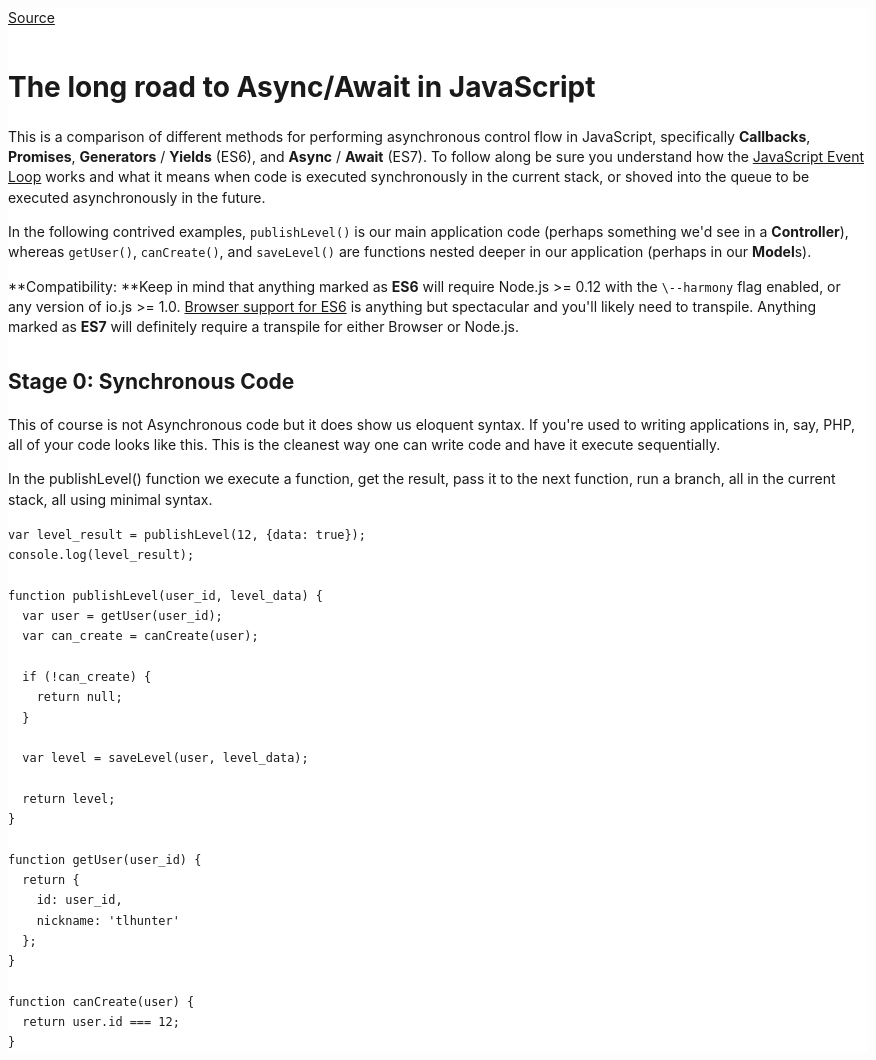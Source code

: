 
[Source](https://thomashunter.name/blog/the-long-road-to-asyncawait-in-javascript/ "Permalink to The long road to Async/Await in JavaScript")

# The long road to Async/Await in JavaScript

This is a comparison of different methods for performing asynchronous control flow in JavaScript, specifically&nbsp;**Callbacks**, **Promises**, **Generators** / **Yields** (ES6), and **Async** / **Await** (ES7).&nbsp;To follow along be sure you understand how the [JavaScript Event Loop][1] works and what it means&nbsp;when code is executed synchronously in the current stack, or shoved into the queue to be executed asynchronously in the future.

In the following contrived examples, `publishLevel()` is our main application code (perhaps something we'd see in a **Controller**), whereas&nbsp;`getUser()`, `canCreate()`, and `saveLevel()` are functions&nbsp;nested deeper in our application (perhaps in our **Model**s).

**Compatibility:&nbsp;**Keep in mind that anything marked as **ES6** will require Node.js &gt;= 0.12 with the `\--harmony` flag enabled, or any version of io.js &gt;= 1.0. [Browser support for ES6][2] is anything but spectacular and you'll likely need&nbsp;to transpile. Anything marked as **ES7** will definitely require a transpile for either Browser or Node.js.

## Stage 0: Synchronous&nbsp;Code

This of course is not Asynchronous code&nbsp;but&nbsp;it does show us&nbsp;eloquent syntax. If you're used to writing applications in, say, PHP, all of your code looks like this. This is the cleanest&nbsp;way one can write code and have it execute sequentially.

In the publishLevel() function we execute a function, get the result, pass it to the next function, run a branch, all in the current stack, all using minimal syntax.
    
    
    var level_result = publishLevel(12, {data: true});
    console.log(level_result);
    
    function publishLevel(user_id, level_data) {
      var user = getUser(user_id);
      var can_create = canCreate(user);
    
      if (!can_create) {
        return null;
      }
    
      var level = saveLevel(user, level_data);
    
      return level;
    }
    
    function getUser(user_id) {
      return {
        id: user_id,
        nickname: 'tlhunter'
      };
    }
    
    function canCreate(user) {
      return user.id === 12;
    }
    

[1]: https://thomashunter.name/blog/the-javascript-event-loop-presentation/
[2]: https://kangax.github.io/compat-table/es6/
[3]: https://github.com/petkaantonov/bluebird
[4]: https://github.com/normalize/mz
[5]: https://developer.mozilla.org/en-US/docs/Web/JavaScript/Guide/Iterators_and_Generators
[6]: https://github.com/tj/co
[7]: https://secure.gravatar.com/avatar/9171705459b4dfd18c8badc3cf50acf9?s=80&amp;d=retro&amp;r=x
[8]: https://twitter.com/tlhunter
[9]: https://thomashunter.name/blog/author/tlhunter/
□ □ □
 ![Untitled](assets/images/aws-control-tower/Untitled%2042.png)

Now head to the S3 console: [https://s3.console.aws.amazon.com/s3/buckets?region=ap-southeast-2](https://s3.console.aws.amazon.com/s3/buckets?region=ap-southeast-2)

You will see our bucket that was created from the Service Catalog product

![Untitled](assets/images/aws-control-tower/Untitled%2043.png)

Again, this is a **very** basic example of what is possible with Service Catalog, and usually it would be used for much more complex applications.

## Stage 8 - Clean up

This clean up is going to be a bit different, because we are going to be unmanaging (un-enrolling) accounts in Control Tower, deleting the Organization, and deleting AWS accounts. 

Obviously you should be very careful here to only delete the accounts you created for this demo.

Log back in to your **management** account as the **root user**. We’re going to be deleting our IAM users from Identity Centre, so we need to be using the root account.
□ □ □
Reproduce only the lines above spanning from the line containing "return null;" through the line containing "[9]: https://thomashunter.name/blog/author/tlhunter/", word for word.

        return null;
      }
    
      var level = saveLevel(user, level_data);
    
      return level;
    }
    
    function getUser(user_id) {
      return {
        id: user_id,
        nickname: 'tlhunter'
      };
    }
    
    function canCreate(user) {
      return user.id === 12;
    }
    

[1]: https://thomashunter.name/blog/the-javascript-event-loop-presentation/
[2]: https://kangax.github.io/compat-table/es6/
[3]: https://github.com/petkaantonov/bluebird
[4]: https://github.com/normalize/mz
[5]: https://developer.mozilla.org/en-US/docs/Web/JavaScript/Guide/Iterators_and_Generators
[6]: https://github.com/tj/co
[7]: https://secure.gravatar.com/avatar/9171705459b4dfd18c8badc3cf50acf9?s=80&amp;d=retro&amp;r=x
[8]: https://twitter.com/tlhunter
[9]: https://thomashunter.name/blog/author/tlhunter/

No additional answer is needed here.